Aim of the exercise >>
Repeat the whole listing, keeping each line as it is.

Supplied data >>
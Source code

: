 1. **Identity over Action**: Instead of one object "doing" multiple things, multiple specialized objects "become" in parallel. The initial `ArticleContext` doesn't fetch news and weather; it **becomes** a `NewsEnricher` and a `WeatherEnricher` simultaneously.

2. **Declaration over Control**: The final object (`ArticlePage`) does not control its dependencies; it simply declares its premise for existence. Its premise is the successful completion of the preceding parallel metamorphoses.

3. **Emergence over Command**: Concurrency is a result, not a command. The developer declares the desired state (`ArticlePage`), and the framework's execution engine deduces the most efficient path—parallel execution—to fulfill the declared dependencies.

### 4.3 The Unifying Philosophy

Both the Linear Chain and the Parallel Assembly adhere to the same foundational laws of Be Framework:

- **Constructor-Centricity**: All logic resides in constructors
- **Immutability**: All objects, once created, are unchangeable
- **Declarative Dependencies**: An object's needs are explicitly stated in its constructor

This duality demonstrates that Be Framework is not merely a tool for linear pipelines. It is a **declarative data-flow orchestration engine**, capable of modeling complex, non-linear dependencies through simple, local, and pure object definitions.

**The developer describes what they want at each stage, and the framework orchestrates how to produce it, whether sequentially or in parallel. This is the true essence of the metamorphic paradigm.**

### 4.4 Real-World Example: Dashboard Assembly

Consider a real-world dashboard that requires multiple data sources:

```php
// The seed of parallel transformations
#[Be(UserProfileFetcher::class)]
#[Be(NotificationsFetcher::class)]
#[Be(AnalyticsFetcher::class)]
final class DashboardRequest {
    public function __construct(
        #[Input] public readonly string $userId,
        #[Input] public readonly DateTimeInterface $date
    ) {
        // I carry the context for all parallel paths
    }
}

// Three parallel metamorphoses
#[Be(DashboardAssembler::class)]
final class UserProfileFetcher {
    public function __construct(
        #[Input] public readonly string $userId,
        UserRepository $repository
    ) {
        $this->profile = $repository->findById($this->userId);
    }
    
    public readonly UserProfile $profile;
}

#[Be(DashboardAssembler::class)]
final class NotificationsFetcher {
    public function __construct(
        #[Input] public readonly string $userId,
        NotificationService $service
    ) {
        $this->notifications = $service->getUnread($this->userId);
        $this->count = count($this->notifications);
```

Final answer >>
Source code

: 1. **Identity over Action**: Instead of one object "doing" multiple things, multiple specialized objects "become" in parallel. The initial `ArticleContext` doesn't fetch news and weather; it **becomes** a `NewsEnricher` and a `WeatherEnricher` simultaneously.

2. **Declaration over Control**: The final object (`ArticlePage`) does not control its dependencies; it simply declares its premise for existence. Its premise is the successful completion of the preceding parallel metamorphoses.

3. **Emergence over Command**: Concurrency is a result, not a command. The developer declares the desired state (`ArticlePage`), and the framework's execution engine deduces the most efficient path—parallel execution—to fulfill the declared dependencies.

### 4.3 The Unifying Philosophy

Both the Linear Chain and the Parallel Assembly adhere to the same foundational laws of Be Framework:

- **Constructor-Centricity**: All logic resides in constructors
- **Immutability**: All objects, once created, are unchangeable
- **Declarative Dependencies**: An object's needs are explicitly stated in its constructor

This duality demonstrates that Be Framework is not merely a tool for linear pipelines. It is a **declarative data-flow orchestration engine**, capable of modeling complex, non-linear dependencies through simple, local, and pure object definitions.

**The developer describes what they want at each stage, and the framework orchestrates how to produce it, whether sequentially or in parallel. This is the true essence of the metamorphic paradigm.**

### 4.4 Real-World Example: Dashboard Assembly

Consider a real-world dashboard that requires multiple data sources:

```php
// The seed of parallel transformations
#[Be(UserProfileFetcher::class)]
#[Be(NotificationsFetcher::class)]
#[Be(AnalyticsFetcher::class)]
final class DashboardRequest {
    public function __construct(
        #[Input] public readonly string $userId,
        #[Input] public readonly DateTimeInterface $date
    ) {
        // I carry the context for all parallel paths
    }
}

// Three parallel metamorphoses
#[Be(DashboardAssembler::class)]
final class UserProfileFetcher {
    public function __construct(
        #[Input] public readonly string $userId,
        UserRepository $repository
    ) {
        $this->profile = $repository->findById($this->userId);
    }
    
    public readonly UserProfile $profile;
}

#[Be(DashboardAssembler::class)]
final class NotificationsFetcher {
    public function __construct(
        #[Input] public readonly string $userId,
        NotificationService $service
    ) {
        $this->notifications = $service->getUnread($this->userId);
        $this->count = count($this->notifications);
```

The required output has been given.